Growing up, the only mussels I ate were served southern-Italian style, sauced with a hot marinara and accompanied by a thick bread biscotto to sop up the condiment. Today, it’s a dish I make quite often at home.
In the summer of my junior year in high school, however, I spent 14 weeks in France with a group of classmates, studying the language and serendipitously broadening my culinary horizons.
During that time, we were forbidden to speak English or to consume anything that wasn’t French. In fact, near the beginning of our stay, on a day trip through the Loire valley, our teacher and guide, a true Francophile Jesuit, went apoplectic at lunch when the restaurant, seeing us as tourists, brought out bottles of ketchup with our steak frites. “Enlever le ketchup!” (Remove the ketchup!) he demanded. The ketchup disappeared—alas.
We were studying at the University of Grenoble and took most of our meals in the school’s cafeteria. But when we were on our own, a few friends and I would venture into local bistros. It was on one of these days that I discovered a dish that would become one of my French favorites: moules au Pernod, mussels napped in a light sauce of cream, onions, and Pernod. The smooth anise-scented sauce provided the perfect counterpart to briny mussels.
It’s the perfect summer’s night entree, especially paired with a crisp Sauvignon Blanc, preferably a Sancerre, and a crusty baguette to get the last bit of sauce.
MUSSELS WITH PERNOD AND CREAM Adapted from Epicurious.com
1 1/4 cups leeks sliced 1/4-inch thick using only the white and pale green portion
1 1/2 cups Sauvignon Blanc or other dry white wine
1/4 cup finely diced red bell pepper
2 pounds mussels, scrubbed, debearded
1/2 cup heavy cream
Fresh ground black pepper
4 tablespoons Pernod or other anise liqueur
3 tablespoons finely chopped fresh parsley
Combine the sliced leeks, wine, and bell pepper in large heavy-bottomed non-reactive pot.
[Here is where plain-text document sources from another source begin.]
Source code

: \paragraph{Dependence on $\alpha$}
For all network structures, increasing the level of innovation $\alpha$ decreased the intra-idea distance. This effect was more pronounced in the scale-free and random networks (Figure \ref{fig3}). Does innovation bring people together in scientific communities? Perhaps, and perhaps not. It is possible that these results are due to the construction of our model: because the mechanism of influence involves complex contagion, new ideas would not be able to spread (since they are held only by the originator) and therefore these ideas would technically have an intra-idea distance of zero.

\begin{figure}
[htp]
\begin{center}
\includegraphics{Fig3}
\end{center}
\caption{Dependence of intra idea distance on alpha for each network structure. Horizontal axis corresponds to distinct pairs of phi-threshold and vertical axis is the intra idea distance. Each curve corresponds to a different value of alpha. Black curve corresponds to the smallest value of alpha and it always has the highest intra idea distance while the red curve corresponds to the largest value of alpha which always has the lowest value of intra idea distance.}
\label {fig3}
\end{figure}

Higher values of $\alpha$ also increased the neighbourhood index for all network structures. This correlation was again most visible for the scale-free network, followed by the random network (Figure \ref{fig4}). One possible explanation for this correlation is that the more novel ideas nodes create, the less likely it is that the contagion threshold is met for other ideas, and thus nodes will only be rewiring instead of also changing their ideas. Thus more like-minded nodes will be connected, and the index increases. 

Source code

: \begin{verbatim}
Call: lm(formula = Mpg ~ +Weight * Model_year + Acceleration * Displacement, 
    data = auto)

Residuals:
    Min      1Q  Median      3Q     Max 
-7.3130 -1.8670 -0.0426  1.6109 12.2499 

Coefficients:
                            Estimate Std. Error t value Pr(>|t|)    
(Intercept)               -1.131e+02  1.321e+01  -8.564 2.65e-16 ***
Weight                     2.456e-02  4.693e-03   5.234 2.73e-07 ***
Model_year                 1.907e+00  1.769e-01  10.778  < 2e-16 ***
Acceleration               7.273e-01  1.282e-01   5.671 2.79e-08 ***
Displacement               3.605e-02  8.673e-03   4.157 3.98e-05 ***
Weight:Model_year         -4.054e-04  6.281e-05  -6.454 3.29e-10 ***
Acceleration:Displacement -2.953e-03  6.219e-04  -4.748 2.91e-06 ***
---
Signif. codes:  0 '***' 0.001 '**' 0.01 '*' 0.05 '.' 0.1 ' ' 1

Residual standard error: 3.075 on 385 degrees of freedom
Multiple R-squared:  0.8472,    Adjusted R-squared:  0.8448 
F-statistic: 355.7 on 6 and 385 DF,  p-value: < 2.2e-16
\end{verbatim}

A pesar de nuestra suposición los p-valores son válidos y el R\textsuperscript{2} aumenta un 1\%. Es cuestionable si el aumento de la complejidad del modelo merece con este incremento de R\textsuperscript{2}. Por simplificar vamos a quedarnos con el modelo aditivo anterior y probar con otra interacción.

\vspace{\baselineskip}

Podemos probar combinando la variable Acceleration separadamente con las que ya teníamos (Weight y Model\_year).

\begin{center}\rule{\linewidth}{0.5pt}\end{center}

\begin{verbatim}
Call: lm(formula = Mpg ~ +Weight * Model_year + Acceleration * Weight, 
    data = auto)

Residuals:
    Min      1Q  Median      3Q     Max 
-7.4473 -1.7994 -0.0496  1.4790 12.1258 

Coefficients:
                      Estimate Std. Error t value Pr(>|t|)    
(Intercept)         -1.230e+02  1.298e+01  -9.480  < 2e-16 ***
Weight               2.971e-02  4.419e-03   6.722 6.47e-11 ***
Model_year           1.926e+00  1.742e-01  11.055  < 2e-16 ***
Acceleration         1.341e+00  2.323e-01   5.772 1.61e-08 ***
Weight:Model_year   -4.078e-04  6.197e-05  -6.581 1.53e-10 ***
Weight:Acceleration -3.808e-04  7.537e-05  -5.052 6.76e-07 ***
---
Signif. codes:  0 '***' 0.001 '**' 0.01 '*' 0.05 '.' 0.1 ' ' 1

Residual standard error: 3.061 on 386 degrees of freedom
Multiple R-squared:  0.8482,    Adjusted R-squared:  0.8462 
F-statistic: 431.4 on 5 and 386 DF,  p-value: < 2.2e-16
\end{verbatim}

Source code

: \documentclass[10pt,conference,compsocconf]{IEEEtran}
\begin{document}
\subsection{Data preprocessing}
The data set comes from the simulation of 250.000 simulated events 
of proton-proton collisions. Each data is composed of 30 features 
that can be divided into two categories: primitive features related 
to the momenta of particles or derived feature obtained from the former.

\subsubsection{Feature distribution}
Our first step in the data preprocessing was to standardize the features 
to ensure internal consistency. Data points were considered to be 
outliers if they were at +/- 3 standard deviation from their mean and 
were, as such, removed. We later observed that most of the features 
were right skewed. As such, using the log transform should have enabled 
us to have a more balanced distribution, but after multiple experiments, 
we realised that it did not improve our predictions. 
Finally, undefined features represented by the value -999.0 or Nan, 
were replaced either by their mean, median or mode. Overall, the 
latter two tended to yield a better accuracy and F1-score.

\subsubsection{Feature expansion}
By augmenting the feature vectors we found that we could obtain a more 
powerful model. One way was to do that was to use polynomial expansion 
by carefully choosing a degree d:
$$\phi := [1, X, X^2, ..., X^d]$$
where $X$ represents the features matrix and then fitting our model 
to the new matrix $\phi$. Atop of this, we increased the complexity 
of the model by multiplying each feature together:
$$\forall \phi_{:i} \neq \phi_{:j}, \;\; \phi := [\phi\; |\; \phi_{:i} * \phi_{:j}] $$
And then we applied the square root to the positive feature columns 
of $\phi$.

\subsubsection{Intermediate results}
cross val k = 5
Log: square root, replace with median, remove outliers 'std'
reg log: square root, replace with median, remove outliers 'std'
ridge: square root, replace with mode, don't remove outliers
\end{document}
Bring to boil over high heat.
Add the mussels. Cover the pot and cook until mussels open, about 5 minutes, shaking the past once or twice.
With a slotted spoon, transfer the mussels to a bowl (discard any mussels that do not open).
To the pot, add the cream, salt and pepper to taste, and Pernod. Boil until liquid is slightly reduced, about 4 minutes. Mix in chopped parsley.
Return the mussels and any accumulated juices to pot. Simmer until mussels are warmed through, about 1 minute; adjust the seasoning. Serve mussels with the sauce.